• **RECORDS TO PROCESS**
▼▼▼
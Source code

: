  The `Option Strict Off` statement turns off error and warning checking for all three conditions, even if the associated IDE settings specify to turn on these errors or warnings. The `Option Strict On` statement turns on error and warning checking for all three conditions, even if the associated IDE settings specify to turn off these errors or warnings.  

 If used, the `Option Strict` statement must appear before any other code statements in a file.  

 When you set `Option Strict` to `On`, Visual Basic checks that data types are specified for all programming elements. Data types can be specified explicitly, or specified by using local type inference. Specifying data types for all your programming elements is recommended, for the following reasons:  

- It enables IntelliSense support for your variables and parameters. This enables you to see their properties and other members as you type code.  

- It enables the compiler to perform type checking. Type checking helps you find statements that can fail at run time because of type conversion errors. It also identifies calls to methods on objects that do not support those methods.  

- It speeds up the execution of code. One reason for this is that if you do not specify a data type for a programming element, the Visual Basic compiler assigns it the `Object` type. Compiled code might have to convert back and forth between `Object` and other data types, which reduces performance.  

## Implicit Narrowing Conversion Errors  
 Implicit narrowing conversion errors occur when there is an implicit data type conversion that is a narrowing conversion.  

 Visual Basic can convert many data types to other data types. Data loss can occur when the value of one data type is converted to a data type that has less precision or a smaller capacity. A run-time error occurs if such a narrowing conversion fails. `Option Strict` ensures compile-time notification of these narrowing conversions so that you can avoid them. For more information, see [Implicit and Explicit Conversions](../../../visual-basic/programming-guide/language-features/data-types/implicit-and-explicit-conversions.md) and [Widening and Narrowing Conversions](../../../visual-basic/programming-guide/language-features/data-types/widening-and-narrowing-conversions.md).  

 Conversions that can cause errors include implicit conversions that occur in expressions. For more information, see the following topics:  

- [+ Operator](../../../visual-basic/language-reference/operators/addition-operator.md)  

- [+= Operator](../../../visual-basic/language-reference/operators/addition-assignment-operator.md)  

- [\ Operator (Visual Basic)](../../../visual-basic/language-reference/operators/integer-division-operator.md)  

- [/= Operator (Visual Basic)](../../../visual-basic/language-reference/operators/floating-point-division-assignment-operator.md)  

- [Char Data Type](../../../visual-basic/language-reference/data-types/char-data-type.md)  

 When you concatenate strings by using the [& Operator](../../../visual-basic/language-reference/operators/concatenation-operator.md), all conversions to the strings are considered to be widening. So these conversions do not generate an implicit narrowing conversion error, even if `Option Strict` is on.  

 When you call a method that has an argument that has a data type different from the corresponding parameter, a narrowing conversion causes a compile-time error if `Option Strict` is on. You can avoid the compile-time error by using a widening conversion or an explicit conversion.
▲▲▲
• **REQUIREMENT**
Look above for the line containing "## Implicit Narrowing Conversion Errors". Output from there through the line containing "Implicit narrowing conversion errors occur", exactly and inclusively.

• **REPLY**
## Implicit Narrowing Conversion Errors  
 Implicit narrowing conversion errors occur when there is an implicit data type conversion that is a narrowing conversion.  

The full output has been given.